Andy Cohen Apologizes for Calling One Direction "Twinks," Which No One Actually Finds Offensive
A non-story has emerged as a result of Andy Cohen referring to a members of the boy band One Direction as "twinks," a term used primarily by gay men to describe other boyish, usually young, usually gay men. The band and the Bravo host/exec who's addicted to telling everyone how talkative he is were both on Today yesterday and he tweeted this regarding his initial encounter:
No joke just walked right into One Direction greenroom!! The blond dude was shirtless#HolyTwink
— Andy Cohen (@BravoAndy) November 13, 2012
Then, he reportedly said on air:
This morning, I went into the normal green room that we typically go into. I barged in, there are all these people in front of us. Oh, it's all the leftover One Direction fans. I barged right into a room of twinks: One Direction! Security was not exactly too tight, with all due respect. I barged right in. It was crazy!

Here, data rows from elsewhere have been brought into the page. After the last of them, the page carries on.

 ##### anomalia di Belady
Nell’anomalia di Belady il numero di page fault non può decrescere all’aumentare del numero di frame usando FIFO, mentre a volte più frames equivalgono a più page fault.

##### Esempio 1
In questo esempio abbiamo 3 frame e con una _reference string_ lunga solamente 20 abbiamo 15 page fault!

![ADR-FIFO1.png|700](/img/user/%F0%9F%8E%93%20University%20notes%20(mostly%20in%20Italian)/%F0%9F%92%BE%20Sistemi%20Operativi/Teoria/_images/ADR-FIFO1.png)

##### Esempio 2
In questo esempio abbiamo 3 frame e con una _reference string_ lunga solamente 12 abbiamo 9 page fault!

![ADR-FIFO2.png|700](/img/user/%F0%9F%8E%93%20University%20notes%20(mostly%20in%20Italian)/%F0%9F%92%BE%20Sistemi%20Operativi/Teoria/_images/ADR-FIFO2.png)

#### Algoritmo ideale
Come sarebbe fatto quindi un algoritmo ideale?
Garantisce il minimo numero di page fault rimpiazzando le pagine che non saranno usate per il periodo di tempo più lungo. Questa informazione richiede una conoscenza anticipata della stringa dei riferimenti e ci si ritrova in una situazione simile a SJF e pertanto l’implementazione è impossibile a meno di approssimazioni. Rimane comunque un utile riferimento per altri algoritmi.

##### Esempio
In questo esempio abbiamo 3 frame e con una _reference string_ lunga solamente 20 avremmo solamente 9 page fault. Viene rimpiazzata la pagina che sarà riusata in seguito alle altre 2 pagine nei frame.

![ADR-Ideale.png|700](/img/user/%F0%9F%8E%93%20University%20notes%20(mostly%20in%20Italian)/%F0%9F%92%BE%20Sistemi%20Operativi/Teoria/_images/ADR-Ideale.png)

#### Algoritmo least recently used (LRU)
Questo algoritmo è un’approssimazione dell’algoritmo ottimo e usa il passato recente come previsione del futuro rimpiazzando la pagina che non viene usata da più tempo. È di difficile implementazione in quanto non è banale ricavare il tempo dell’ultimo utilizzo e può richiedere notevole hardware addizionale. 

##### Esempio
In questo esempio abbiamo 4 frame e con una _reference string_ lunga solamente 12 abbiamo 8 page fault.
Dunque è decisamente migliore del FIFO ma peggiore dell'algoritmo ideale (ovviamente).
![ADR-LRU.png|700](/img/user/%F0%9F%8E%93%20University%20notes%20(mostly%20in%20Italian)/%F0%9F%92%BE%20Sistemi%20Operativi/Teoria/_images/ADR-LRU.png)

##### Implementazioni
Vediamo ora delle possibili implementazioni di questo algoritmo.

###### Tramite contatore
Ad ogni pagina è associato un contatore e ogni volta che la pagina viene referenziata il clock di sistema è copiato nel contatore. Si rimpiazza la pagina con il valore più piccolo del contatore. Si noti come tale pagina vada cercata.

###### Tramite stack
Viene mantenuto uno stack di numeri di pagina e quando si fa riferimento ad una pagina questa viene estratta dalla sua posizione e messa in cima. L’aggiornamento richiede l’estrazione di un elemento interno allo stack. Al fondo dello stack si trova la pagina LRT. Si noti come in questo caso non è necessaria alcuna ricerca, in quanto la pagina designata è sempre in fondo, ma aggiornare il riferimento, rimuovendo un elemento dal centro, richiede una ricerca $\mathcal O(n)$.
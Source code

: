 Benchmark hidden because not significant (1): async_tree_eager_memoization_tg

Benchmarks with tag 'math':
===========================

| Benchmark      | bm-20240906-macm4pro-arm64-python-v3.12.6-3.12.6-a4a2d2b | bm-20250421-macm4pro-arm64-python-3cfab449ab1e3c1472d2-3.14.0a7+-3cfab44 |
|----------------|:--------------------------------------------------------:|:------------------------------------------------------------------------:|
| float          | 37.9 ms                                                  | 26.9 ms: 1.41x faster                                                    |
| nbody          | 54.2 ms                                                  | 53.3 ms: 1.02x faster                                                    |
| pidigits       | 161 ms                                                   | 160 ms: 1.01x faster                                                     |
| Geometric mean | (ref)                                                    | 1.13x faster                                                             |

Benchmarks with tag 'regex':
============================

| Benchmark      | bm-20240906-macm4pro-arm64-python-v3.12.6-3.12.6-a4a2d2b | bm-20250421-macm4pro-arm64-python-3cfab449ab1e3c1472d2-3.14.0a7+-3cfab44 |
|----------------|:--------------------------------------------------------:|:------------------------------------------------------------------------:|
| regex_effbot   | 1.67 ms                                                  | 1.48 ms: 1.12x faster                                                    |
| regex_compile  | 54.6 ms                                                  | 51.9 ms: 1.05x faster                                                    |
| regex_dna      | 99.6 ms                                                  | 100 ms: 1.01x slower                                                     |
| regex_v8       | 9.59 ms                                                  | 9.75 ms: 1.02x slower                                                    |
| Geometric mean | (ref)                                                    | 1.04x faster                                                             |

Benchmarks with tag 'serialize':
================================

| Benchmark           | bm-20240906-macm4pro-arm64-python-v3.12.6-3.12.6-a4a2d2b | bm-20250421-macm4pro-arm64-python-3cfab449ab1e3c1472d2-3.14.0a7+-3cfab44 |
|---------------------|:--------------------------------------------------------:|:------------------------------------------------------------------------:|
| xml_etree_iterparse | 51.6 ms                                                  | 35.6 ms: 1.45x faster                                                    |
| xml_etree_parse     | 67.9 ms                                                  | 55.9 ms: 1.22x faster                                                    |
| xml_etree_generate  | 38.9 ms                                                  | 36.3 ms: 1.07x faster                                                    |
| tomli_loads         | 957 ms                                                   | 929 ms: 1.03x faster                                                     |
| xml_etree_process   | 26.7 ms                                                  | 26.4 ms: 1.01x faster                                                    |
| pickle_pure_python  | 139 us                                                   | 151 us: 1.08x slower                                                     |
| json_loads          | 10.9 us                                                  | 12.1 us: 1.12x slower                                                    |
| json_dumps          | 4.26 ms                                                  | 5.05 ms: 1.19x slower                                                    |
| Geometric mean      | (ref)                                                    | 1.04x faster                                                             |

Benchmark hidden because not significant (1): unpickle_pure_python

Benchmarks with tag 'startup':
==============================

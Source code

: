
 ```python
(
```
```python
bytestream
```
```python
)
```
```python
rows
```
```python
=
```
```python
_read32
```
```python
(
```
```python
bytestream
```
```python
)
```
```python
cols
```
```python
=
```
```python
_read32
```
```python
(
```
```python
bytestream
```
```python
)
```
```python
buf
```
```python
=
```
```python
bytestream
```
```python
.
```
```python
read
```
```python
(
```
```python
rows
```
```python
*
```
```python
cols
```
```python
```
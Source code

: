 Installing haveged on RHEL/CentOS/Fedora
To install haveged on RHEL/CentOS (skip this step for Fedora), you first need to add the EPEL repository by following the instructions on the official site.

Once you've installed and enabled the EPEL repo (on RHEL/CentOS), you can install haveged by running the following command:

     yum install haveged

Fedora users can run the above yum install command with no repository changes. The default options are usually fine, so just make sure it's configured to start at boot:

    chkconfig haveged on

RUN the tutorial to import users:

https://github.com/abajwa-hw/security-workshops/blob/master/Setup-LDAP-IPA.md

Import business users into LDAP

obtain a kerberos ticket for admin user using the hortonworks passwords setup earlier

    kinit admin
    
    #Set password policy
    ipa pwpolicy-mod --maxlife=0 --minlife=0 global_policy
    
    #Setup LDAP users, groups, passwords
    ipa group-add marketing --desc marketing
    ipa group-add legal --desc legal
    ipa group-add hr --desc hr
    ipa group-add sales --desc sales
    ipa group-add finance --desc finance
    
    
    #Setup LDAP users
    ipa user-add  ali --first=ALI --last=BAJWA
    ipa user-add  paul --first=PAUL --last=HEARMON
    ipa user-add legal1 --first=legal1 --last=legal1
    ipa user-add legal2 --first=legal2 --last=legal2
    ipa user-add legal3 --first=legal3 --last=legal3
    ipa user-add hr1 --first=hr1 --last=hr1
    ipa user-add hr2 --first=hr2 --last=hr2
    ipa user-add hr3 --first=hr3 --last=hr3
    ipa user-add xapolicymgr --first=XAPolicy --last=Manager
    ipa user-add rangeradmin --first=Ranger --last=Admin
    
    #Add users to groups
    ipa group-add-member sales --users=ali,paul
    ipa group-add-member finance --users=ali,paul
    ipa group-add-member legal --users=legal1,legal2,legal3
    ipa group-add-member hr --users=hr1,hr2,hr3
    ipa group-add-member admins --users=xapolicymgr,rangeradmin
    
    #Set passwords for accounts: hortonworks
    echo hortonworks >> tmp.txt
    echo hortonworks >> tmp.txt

Entertainmentwise says that ensuing angry tweets from Team #1D led Cohen to tweet a retraction:
misused word earlier — I just meant they're cute. #1D
— Andy Cohen (@BravoAndy) November 13, 2012
Those angry tweets don't turn up in a cursory search. If they did exist, they were clearly from obsessives who can't cope with even neutral words said regarding their heroes. Cohen based his assessment off of One Direction's collective boyish, soft, smooth, eager-eyed appearance. He didn't necessarily imply that they are gay, no more than a gay dude who calls another gay dude "girl" is implying that he has an actual vagina. But even if he were implying that, being gay isn't a bad thing either. This was not an insult.
Nobody is actually offended by Cohen's word choice — not even One Direction's spokesperson, who dismissed it with, "it just means attractive." (I mean...depending on your taste, sure.) Being a twink: That's what makes a One Direction member beautiful. Dan Savage freaked out on Twitter about how inoffensive it is, there are confused tweets to Cohen about his reason for apologizing and fewer than 10 percent of people responding to a Huffington Post poll, on this precious, perpetually butthurt Internet of ours, think the term is definitively offensive.
The only one actually shamed by this is Cohen, who's being so politically correct, he's putting (hypothetical) hypersensitive teenyboppers ahead of his own point of view. There are a lot of slurs to describe the way Cohen acted, all of them more offensive than "twink."